EXERCISE DESCRIPTION: Counting only lines of the listing below that hold the word "Yiwei", give the total and nothing else.

DATASET EXCERPTS:
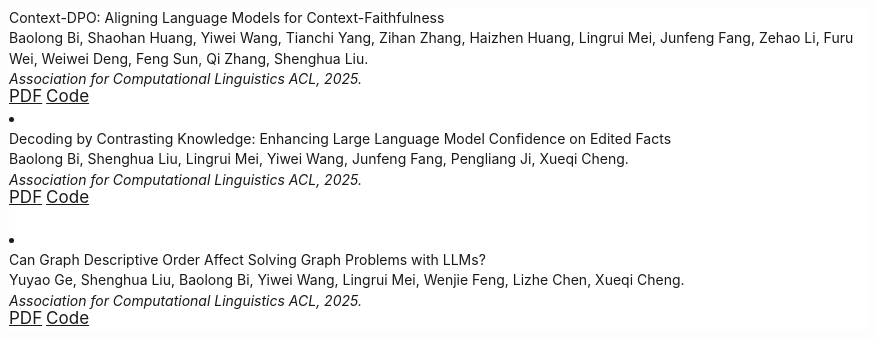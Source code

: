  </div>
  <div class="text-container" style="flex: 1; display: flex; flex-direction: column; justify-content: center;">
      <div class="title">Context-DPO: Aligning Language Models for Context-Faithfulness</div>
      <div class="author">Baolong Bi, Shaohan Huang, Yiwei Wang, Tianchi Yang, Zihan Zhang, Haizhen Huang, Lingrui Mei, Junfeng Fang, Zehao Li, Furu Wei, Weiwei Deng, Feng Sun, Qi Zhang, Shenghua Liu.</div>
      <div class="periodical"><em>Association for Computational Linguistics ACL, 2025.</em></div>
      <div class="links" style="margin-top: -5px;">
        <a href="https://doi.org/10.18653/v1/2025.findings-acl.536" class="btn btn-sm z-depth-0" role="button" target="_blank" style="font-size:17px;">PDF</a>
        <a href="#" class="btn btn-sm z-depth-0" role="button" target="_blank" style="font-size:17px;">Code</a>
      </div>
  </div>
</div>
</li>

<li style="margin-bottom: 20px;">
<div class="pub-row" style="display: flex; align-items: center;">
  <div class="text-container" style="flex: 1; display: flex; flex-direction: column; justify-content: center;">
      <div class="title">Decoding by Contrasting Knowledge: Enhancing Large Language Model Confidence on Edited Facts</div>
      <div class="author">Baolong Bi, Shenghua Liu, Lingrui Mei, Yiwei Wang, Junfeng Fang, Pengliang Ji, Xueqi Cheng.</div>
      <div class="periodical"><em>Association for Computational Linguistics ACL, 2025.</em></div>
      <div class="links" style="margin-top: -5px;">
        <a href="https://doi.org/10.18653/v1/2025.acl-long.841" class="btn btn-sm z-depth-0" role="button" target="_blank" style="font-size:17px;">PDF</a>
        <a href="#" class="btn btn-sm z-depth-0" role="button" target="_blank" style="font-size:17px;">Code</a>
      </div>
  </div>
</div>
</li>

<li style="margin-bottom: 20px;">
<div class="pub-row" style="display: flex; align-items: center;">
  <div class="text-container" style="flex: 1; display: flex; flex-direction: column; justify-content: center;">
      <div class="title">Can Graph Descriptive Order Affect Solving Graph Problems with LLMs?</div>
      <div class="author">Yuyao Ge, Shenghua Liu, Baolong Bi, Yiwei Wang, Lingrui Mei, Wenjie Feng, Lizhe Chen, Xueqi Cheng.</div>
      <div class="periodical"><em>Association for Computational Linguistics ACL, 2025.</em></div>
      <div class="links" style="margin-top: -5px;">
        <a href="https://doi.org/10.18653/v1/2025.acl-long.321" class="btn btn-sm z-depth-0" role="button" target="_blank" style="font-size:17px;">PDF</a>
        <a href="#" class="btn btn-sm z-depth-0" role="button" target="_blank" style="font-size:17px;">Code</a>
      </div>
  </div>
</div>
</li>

--

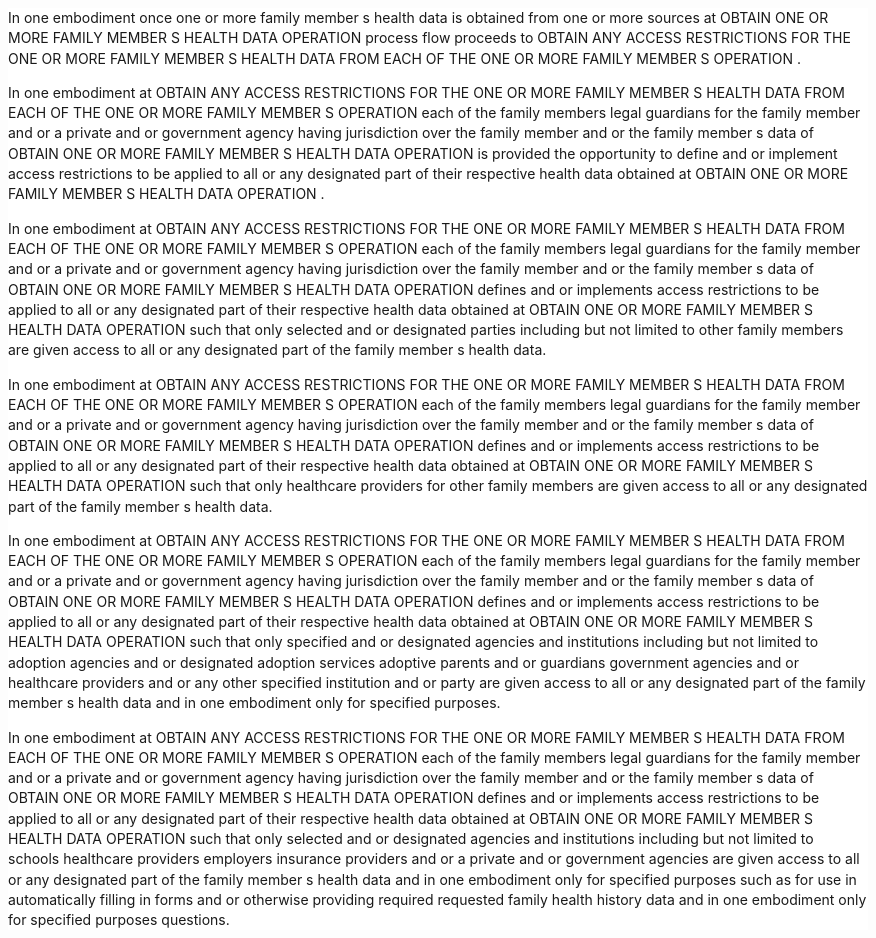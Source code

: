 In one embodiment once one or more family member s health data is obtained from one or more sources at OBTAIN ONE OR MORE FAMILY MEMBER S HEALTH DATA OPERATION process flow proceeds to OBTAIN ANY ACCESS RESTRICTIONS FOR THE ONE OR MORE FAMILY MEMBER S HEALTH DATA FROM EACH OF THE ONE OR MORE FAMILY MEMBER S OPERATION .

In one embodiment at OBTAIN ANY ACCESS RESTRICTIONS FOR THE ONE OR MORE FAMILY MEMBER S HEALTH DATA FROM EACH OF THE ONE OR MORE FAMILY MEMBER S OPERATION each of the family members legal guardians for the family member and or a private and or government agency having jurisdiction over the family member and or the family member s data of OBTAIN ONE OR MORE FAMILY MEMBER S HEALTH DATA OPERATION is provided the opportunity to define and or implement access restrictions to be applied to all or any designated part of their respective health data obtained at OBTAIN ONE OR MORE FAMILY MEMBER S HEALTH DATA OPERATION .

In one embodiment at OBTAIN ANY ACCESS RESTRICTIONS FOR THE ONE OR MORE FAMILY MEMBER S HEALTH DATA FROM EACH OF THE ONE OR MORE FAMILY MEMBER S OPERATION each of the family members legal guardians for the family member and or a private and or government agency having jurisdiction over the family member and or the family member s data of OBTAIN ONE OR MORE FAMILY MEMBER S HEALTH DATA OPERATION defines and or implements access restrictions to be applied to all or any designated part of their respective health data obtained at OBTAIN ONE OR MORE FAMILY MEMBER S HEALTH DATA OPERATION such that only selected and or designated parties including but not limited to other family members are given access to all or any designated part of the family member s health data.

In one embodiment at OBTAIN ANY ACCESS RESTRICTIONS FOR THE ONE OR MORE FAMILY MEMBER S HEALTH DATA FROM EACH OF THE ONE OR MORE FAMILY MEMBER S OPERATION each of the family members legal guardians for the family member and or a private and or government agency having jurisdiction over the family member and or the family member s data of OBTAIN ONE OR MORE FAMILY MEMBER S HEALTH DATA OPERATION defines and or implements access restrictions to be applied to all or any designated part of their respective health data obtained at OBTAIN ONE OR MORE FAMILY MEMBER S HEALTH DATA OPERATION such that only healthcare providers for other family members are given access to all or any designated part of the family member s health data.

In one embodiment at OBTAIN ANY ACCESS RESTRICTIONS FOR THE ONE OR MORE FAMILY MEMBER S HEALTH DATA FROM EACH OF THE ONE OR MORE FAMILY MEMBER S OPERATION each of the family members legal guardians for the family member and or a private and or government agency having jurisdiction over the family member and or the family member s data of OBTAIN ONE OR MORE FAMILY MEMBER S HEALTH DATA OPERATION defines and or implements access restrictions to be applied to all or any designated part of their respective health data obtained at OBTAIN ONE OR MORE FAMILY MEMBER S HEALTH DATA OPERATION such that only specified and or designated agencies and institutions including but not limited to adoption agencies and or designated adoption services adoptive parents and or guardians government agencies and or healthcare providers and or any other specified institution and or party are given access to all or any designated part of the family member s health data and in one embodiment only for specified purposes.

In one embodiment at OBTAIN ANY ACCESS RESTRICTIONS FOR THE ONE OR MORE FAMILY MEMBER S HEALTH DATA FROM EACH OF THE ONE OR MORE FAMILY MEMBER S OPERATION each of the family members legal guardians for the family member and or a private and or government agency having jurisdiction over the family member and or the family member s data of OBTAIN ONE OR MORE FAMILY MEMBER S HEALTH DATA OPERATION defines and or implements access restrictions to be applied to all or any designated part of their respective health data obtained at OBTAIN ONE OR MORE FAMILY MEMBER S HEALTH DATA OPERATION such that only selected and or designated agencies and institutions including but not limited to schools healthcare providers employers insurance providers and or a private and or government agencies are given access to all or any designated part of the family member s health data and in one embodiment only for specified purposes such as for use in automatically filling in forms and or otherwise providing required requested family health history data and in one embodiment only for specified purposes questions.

==

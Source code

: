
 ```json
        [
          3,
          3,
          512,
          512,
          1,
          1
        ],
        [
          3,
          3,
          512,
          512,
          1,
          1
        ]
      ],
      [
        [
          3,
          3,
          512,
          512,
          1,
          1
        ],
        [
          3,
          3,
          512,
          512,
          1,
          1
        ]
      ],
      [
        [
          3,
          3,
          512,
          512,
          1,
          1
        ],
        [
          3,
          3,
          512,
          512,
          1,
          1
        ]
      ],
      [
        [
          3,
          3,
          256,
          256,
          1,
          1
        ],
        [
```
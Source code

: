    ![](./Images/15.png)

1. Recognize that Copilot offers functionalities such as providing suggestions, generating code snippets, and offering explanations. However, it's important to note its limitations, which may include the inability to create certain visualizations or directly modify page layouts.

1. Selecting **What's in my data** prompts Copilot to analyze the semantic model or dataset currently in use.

EXPECTED ANSWER: 3